AMD MI355X Proves Competitive for Frontier AI Inference at 2.75x Lower Cost Than Blackwell
Key Takeaways
- ▸AMD MI355X achieves 80% of NVIDIA B200 performance at 2.75x lower cost per GPU, making it cost-effective for frontier model inference
- ▸Advanced quantization (MXFP4) and speculative decoding can deliver near-3x throughput gains, demonstrating that software optimization can equalize hardware performance gaps
- ▸AMD's ROCm ecosystem requires more engineering effort than NVIDIA's day-0 support but is becoming mature for production inference workloads
Summary
Wafer has demonstrated that AMD's MI355X GPU can serve Baichuan's GLM5.2 frontier language model with competitive performance at significantly lower cost than NVIDIA's Blackwell. The optimization achieved 2626 tokens per second per node on a production-scale workload with defined latency targets, while costing 2.75x less per GPU than NVIDIA's B300. This validates that AMD's hardware is emerging as a genuine alternative for large-scale AI inference serving despite NVIDIA's historical software and day-0 support advantages.

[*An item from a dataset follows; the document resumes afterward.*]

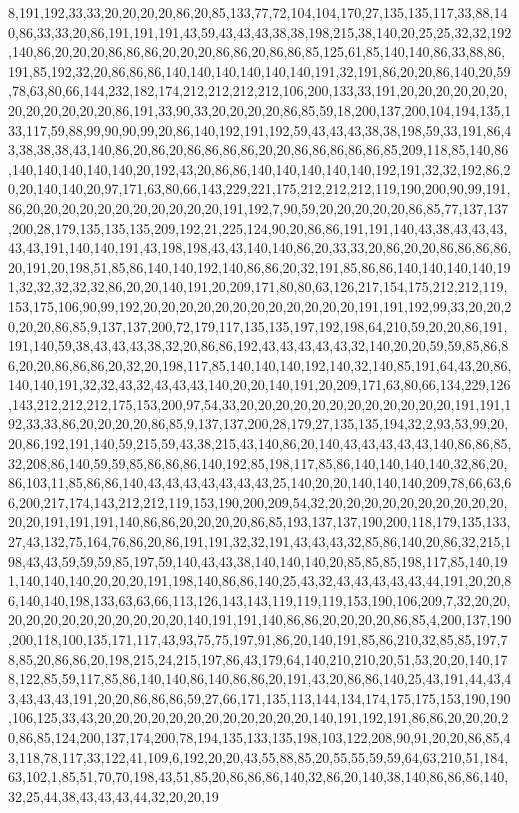 8,191,192,33,33,20,20,20,20,86,20,85,133,77,72,104,104,170,27,135,135,117,33,88,140,86,33,33,20,86,191,191,191,43,59,43,43,43,38,38,198,215,38,140,20,25,25,32,32,192,140,86,20,20,20,86,86,86,20,20,20,86,86,20,86,86,85,125,61,85,140,140,86,33,88,86,191,85,192,32,20,86,86,86,140,140,140,140,140,140,191,32,191,86,20,20,86,140,20,59,78,63,80,66,144,232,182,174,212,212,212,212,106,200,133,33,191,20,20,20,20,20,20,20,20,20,20,20,20,86,191,33,90,33,20,20,20,20,86,85,59,18,200,137,200,104,194,135,133,117,59,88,99,90,90,99,20,86,140,192,191,192,59,43,43,43,38,38,198,59,33,191,86,43,38,38,38,43,140,86,20,86,20,86,86,86,86,20,20,86,86,86,86,86,85,209,118,85,140,86,140,140,140,140,140,20,192,43,20,86,86,140,140,140,140,140,192,191,32,32,192,86,20,20,140,140,20,97,171,63,80,66,143,229,221,175,212,212,212,119,190,200,90,99,191,86,20,20,20,20,20,20,20,20,20,20,20,191,192,7,90,59,20,20,20,20,20,86,85,77,137,137,200,28,179,135,135,135,209,192,21,225,124,90,20,86,86,191,191,140,43,38,43,43,43,43,43,191,140,140,191,43,198,198,43,43,140,140,86,20,33,33,20,86,20,20,86,86,86,86,20,191,20,198,51,85,86,140,140,192,140,86,86,20,32,191,85,86,86,140,140,140,140,191,32,32,32,32,32,86,20,20,140,191,20,209,171,80,80,63,126,217,154,175,212,212,119,153,175,106,90,99,192,20,20,20,20,20,20,20,20,20,20,20,20,191,191,192,99,33,20,20,20,20,20,86,85,9,137,137,200,72,179,117,135,135,197,192,198,64,210,59,20,20,86,191,191,140,59,38,43,43,43,38,32,20,86,86,192,43,43,43,43,43,32,140,20,20,59,59,85,86,86,20,20,86,86,86,20,32,20,198,117,85,140,140,140,192,140,32,140,85,191,64,43,20,86,140,140,191,32,32,43,32,43,43,43,140,20,20,140,191,20,209,171,63,80,66,134,229,126,143,212,212,212,175,153,200,97,54,33,20,20,20,20,20,20,20,20,20,20,20,20,191,191,192,33,33,86,20,20,20,20,86,85,9,137,137,200,28,179,27,135,135,194,32,2,93,53,99,20,20,86,192,191,140,59,215,59,43,38,215,43,140,86,20,140,43,43,43,43,43,140,86,86,85,32,208,86,140,59,59,85,86,86,86,140,192,85,198,117,85,86,140,140,140,140,32,86,20,86,103,11,85,86,86,140,43,43,43,43,43,43,43,25,140,20,20,140,140,140,209,78,66,63,66,200,217,174,143,212,212,119,153,190,200,209,54,32,20,20,20,20,20,20,20,20,20,20,20,20,191,191,191,140,86,86,20,20,20,20,86,85,193,137,137,190,200,118,179,135,133,27,43,132,75,164,76,86,20,86,191,191,32,32,191,43,43,43,32,85,86,140,20,86,32,215,198,43,43,59,59,59,85,197,59,140,43,43,38,140,140,140,20,85,85,85,198,117,85,140,191,140,140,140,20,20,20,191,198,140,86,86,140,25,43,32,43,43,43,43,43,44,191,20,20,86,140,140,198,133,63,63,66,113,126,143,143,119,119,119,153,190,106,209,7,32,20,20,20,20,20,20,20,20,20,20,20,20,140,191,191,140,86,86,20,20,20,20,86,85,4,200,137,190,200,118,100,135,171,117,43,93,75,75,197,91,86,20,140,191,85,86,210,32,85,85,197,78,85,20,86,86,20,198,215,24,215,197,86,43,179,64,140,210,210,20,51,53,20,20,140,178,122,85,59,117,85,86,140,140,86,140,86,86,20,191,43,20,86,86,140,25,43,191,44,43,43,43,43,43,191,20,20,86,86,86,59,27,66,171,135,113,144,134,174,175,175,153,190,190,106,125,33,43,20,20,20,20,20,20,20,20,20,20,20,20,140,191,192,191,86,86,20,20,20,20,86,85,124,200,137,174,200,78,194,135,133,135,198,103,122,208,90,91,20,20,86,85,43,118,78,117,33,122,41,109,6,192,20,20,43,55,88,85,20,55,55,59,59,64,63,210,51,184,63,102,1,85,51,70,70,198,43,51,85,20,86,86,86,140,32,86,20,140,38,140,86,86,86,140,32,25,44,38,43,43,43,44,32,20,20,19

The engineering effort required to achieve competitive performance reveals both the challenge and opportunity in AMD's ROCm ecosystem. Using MXFP4 quantization via AMD's Quark tool combined with the sglang inference framework, engineers optimized GLM5.2 for the MI355X. Critical optimizations included implementing speculative decoding and fixing compatibility issues between quantization layer naming conventions and multi-token prediction heads—fixes that required only targeted code changes but were essential for unlocking near-3x single-stream throughput gains.
This result carries significant implications for AI infrastructure economics. With frontier models releasing every two weeks and NVIDIA GPU scarcity driving token prices higher, AMD's lower-cost hardware at comparable performance offers a compelling alternative. The work demonstrates that optimization techniques and maturing open-source frameworks are rapidly closing the gap that once strongly favored NVIDIA, potentially accelerating hardware competition in the AI inference market.
- Cost-effective alternatives to NVIDIA are emerging as AI token demand skyrockets, potentially reshaping infrastructure economics for AI service providers
Editorial Opinion
AMD's emergence in AI inference is a reminder that hardware competition isn't won on silicon alone—it's won through the combined force of hardware, software, and optimization tooling. This benchmark is significant not because AMD now beats NVIDIA (it doesn't), but because it proves the performance gap is closeable through engineering rather than being a fundamental silicon limitation. As optimization frameworks mature and engineers continue improving kernel support, we should expect frontier models to run efficiently on AMD hardware by default. This competition is healthy and will accelerate both companies' focus on cost-efficiency, ultimately benefiting inference providers racing to scale AI services.